Viadana ricorda i caduti e celebra
i 100 anni del Monumento
A Viadana si sono svolte le celebrazioni per la Giornata dell’Unità Nazionale e delle Forze Armate. Il sindaco Nicola Cavatorta ha ricordato i cent’anni del Monumento ai Caduti e il recente restauro.
Sabato 8 e domenica 9 novembre, a Viadana e nelle sue frazioni, si sono svolte le celebrazioni per la Giornata dell’Unità Nazionale e delle Forze Armate.
Un momento partecipato e impreziosito dal discorso del sindaco Nicola Cavatorta: “Quest’anno, in particolare, Viadana vuole commemorare, oltre ai tanti caduti di tutte le guerre, anche i cent’anni dalla realizzazione del nostro Monumento ad essi dedicato”.
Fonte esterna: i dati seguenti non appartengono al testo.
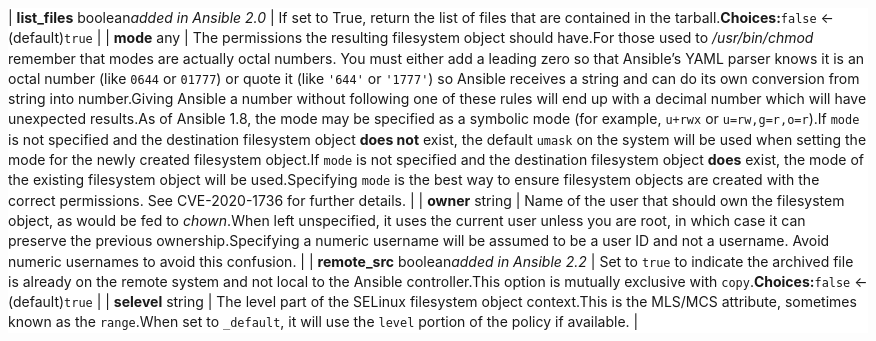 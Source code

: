 | **list_files** boolean*added in Ansible 2.0*                   | If set to True, return the list of files that are contained in the tarball.**Choices:**`false` ← (default)`true`                                                                                                                                                                                                                                                                                                                                                                                                                                                                                                                                                                                                                                                                                                                                                                                                                                                                                                                                                                                                                     |
| **mode** any                                                   | The permissions the resulting filesystem object should have.For those used to _/usr/bin/chmod_ remember that modes are actually octal numbers. You must either add a leading zero so that Ansible’s YAML parser knows it is an octal number (like `0644` or `01777`) or quote it (like `'644'` or `'1777'`) so Ansible receives a string and can do its own conversion from string into number.Giving Ansible a number without following one of these rules will end up with a decimal number which will have unexpected results.As of Ansible 1.8, the mode may be specified as a symbolic mode (for example, `u+rwx` or `u=rw,g=r,o=r`).If `mode` is not specified and the destination filesystem object **does not** exist, the default `umask` on the system will be used when setting the mode for the newly created filesystem object.If `mode` is not specified and the destination filesystem object **does** exist, the mode of the existing filesystem object will be used.Specifying `mode` is the best way to ensure filesystem objects are created with the correct permissions. See CVE-2020-1736 for further details. |
| **owner** string                                               | Name of the user that should own the filesystem object, as would be fed to _chown_.When left unspecified, it uses the current user unless you are root, in which case it can preserve the previous ownership.Specifying a numeric username will be assumed to be a user ID and not a username. Avoid numeric usernames to avoid this confusion.                                                                                                                                                                                                                                                                                                                                                                                                                                                                                                                                                                                                                                                                                                                                                                                      |
| **remote_src** boolean*added in Ansible 2.2*                   | Set to `true` to indicate the archived file is already on the remote system and not local to the Ansible controller.This option is mutually exclusive with `copy`.**Choices:**`false` ← (default)`true`                                                                                                                                                                                                                                                                                                                                                                                                                                                                                                                                                                                                                                                                                                                                                                                                                                                                                                                              |
| **selevel** string                                             | The level part of the SELinux filesystem object context.This is the MLS/MCS attribute, sometimes known as the `range`.When set to `_default`, it will use the `level` portion of the policy if available.                                                                                                                                                                                                                                                                                                                                                                                                                                                                                                                                                                                                                                                                                                                                                                                                                                                                                                                            |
Il primo cittadino ha ricordato il pesante tributo pagato da Viadana durante la Prima Guerra Mondiale: “In origine si pensava fossero 290, ma a seguito di studi condotti da Alessandro Bosoni, il numero è ora attestato a 486. Nel dicembre 2022, come Amministrazione Comunale, abbiamo aderito al progetto promosso dal Comune di Biella per la realizzazione di un’opera dedicata ai caduti della Prima Guerra Mondiale, inviando una targa con il numero dei 486 viadanesi caduti nel conflitto”.
Nel proprio intervento, Cavatorta ha ripercorso la genesi del Monumento ritornando a quella cruciale fase storica : “Nonostante l’8 aprile 1921 l’allora sindaco comunista Pietro Delfini, costretto poi alla fuga in Argentina, fosse invitato da un suo compagno a non ascoltare la proposta di dedicare due vie a Nazario Sauro e Cesare Battisti, si diede comunque seguito all’iter per la costruzione del monumento, inaugurato il 15 novembre 1925. Fu realizzato in pietra della Valtellina, con un gruppo in bronzo dello scultore parmense Alberto Bazzoni, su progetto dell’architetto milanese Giuseppe Boni, in collaborazione con i geometri viadanesi Francesco Besana e Martino Panchieri”.
Come noto, nel 2022, grazie a una raccolta fondi in memoria dell’ex sindaco Giovanni Cavatorta, furono eseguiti lavori di restauro al Monumento ai Caduti di Viadana. L’intervento, affidato alla ditta Opus Restauri di Parma, è stato supervisionato dalla Soprintendenza archeologica, belle arti e paesaggio per le province di Cremona, Lodi e Mantova. Si procedette con la pulitura e altri trattamenti di recupero del basamento in marmo e delle sculture in bronzo.
“Il ricordo e la memoria – ha osservato il sindaco – passano soprattutto attraverso la conservazione del nostro patrimonio e dei nostri monumenti. L’impegno delle amministrazioni deve andare in questa direzione, coinvolgendo le nuove generazioni affinché la storia dei nostri nonni non vada perduta”.
In chiusura, il primo cittadino ha ringraziato associazioni e cittadini presenti, dando il benvenuto al capitano Anna Chiara De Vito, nuovo comandante della Compagnia dei Carabinieri di Viadana, augurandole buon lavoro.